> Task prompt
Copy, word for word, the lines of the listing below from the line with "- Use the market_id" up to and including the line with "The code is". Drop the pictures.

> Dataset
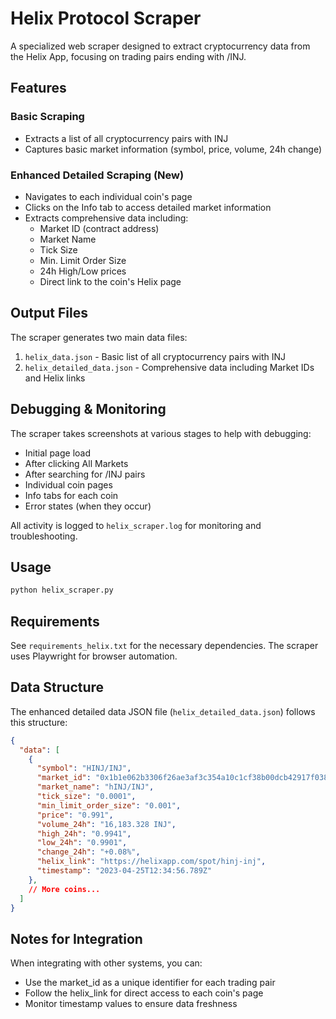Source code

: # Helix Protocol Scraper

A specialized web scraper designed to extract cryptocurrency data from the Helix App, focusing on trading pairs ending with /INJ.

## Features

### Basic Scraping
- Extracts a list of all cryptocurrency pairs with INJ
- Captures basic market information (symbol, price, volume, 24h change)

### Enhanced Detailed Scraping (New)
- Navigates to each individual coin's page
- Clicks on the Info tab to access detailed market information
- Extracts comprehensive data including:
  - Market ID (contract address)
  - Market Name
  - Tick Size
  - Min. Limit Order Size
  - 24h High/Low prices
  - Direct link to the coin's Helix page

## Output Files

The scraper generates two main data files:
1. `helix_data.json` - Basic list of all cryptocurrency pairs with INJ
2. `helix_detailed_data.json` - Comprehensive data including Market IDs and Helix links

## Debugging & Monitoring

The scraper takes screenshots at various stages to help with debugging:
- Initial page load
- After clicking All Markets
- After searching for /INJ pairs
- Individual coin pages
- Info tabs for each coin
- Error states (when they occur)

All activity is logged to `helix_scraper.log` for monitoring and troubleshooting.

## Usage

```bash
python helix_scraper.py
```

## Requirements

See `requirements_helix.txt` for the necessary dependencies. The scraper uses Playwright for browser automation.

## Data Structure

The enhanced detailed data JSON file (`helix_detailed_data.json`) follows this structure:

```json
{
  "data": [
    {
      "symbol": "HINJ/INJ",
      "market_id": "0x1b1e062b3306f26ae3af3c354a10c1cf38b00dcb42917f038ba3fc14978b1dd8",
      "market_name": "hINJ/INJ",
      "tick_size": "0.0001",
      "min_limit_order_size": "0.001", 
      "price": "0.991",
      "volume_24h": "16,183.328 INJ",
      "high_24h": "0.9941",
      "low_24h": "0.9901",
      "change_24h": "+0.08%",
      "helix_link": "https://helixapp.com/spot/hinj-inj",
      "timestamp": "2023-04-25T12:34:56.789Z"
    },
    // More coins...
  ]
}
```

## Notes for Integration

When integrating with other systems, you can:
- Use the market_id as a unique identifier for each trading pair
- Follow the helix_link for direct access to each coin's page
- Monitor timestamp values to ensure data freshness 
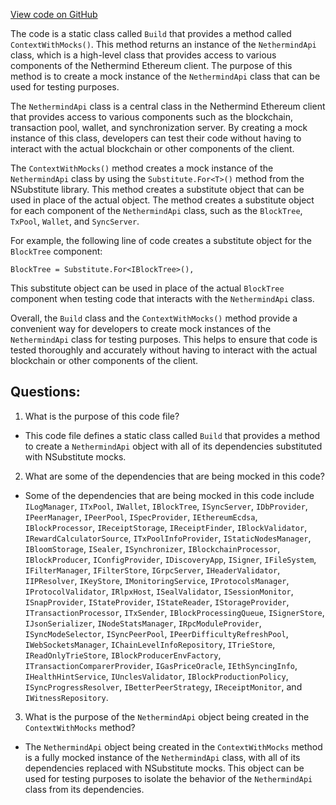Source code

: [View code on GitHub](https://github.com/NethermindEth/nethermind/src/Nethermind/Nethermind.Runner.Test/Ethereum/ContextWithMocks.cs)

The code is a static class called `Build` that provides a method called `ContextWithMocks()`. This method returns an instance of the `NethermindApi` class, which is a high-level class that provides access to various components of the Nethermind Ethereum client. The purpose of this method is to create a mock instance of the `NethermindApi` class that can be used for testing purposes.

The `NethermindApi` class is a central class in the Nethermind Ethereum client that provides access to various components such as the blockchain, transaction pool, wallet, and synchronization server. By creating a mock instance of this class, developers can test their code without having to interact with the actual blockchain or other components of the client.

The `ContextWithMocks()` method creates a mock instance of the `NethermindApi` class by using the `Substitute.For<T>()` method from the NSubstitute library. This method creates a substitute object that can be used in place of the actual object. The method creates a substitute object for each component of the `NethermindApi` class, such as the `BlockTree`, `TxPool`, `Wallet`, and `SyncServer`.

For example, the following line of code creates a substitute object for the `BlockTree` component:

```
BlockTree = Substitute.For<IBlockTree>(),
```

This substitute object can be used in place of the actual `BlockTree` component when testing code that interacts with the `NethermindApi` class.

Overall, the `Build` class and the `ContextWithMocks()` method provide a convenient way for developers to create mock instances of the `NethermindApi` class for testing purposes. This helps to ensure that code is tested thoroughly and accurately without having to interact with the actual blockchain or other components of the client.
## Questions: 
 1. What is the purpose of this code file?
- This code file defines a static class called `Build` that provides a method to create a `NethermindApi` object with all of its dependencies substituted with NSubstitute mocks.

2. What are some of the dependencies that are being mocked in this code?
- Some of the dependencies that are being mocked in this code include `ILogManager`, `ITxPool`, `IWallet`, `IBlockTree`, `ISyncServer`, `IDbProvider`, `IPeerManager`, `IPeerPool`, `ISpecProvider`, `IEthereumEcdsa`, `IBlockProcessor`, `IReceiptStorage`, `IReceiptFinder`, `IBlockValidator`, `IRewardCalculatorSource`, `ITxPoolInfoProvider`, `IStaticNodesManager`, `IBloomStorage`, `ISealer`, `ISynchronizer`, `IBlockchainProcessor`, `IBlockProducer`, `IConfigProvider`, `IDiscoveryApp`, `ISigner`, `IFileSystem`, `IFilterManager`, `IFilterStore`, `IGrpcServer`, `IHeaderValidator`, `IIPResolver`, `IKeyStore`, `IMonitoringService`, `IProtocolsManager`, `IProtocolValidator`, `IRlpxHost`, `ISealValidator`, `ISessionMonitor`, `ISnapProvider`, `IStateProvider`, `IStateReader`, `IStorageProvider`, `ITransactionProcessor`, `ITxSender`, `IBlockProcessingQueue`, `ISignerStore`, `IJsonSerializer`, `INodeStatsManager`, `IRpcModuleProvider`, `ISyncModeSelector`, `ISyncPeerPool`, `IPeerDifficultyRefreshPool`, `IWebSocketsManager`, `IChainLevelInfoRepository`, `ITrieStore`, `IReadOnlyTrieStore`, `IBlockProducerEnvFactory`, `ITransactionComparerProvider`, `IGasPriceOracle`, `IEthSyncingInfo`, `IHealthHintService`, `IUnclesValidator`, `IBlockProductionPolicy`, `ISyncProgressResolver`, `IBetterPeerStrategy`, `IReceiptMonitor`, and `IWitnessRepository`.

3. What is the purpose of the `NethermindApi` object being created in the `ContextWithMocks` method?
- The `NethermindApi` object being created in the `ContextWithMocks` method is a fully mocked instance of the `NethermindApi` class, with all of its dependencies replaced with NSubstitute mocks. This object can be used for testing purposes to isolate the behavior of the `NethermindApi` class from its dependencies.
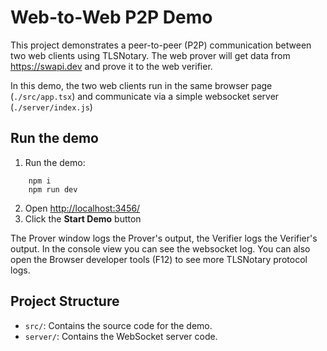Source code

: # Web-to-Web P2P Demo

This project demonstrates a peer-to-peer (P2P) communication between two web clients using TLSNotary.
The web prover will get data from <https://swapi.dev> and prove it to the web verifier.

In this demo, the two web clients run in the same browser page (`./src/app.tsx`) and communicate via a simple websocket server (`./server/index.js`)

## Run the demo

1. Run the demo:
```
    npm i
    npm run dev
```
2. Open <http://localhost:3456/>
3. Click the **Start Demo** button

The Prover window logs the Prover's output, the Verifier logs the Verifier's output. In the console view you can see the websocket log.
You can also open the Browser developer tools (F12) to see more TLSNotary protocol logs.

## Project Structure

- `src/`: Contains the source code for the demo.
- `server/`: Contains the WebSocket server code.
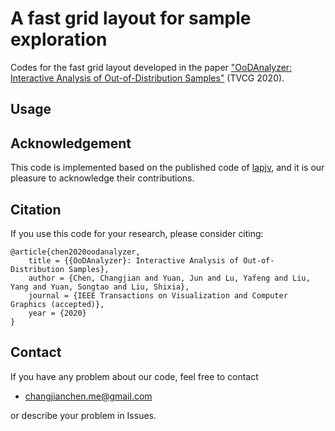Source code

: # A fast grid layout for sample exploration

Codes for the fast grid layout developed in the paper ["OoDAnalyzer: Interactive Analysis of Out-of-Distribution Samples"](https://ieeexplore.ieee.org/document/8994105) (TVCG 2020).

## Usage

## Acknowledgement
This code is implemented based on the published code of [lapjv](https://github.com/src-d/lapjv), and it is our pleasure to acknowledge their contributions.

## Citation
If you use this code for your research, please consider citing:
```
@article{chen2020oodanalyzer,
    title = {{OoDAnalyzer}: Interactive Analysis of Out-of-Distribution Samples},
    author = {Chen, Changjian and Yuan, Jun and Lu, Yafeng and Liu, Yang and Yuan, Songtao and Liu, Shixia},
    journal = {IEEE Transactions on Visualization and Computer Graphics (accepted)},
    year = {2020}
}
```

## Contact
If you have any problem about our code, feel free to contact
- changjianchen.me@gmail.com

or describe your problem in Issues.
--
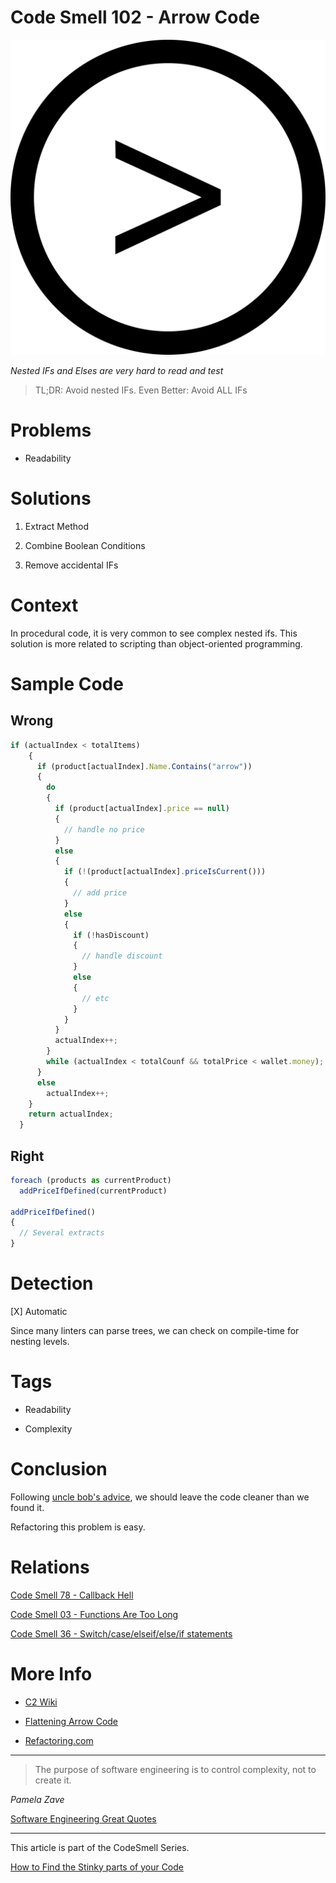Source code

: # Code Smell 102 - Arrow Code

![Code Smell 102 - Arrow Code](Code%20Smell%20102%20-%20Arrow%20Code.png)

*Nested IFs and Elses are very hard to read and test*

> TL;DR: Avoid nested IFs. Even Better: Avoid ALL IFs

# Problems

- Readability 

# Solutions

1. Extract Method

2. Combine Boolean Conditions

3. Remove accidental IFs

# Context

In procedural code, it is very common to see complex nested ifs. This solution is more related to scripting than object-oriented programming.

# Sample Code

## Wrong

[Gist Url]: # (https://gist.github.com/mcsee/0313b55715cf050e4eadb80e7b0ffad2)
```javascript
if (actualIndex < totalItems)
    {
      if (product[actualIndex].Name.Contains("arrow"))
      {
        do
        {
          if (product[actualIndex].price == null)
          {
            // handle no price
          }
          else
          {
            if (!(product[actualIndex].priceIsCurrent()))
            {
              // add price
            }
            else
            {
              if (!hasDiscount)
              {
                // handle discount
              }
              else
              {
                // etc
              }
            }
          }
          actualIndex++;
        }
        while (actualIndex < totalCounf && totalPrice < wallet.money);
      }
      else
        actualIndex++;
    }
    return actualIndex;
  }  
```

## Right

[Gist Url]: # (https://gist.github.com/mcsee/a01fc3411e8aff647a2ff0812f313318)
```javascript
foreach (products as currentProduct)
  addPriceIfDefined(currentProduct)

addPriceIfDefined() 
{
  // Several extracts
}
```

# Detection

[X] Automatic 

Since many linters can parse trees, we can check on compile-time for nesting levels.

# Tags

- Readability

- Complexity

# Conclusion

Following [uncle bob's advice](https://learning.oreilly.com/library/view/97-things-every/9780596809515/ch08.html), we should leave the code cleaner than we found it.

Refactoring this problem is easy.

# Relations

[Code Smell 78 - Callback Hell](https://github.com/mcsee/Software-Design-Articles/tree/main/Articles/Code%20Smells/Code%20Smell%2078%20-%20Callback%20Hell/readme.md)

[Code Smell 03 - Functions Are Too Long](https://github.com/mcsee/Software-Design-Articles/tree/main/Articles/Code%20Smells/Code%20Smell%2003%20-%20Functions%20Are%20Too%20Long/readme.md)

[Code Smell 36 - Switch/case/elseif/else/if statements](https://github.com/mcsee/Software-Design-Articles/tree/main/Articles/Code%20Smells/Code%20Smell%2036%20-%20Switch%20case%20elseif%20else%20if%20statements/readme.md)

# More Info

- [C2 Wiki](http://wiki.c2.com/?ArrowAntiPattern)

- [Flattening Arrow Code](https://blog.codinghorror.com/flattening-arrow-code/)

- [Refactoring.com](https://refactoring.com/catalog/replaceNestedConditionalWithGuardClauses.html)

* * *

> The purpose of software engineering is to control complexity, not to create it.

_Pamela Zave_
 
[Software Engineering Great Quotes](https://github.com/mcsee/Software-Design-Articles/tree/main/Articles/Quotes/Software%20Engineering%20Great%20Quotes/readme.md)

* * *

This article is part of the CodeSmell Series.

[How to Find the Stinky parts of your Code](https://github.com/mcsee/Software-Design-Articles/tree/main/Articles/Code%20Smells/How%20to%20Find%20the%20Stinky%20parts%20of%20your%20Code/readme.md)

> Answer box
- Use the market_id as a unique identifier for each trading pair
- Follow the helix_link for direct access to each coin's page
- Monitor timestamp values to ensure data freshness 
Source code

: [View code on GitHub](https://github.com/NethermindEth/nethermind/src/Nethermind/Nethermind.Runner.Test/Ethereum/ContextWithMocks.cs)

The code is a static class called `Build` that provides a method called `ContextWithMocks()`. This method returns an instance of the `NethermindApi` class, which is a high-level class that provides access to various components of the Nethermind Ethereum client. The purpose of this method is to create a mock instance of the `NethermindApi` class that can be used for testing purposes.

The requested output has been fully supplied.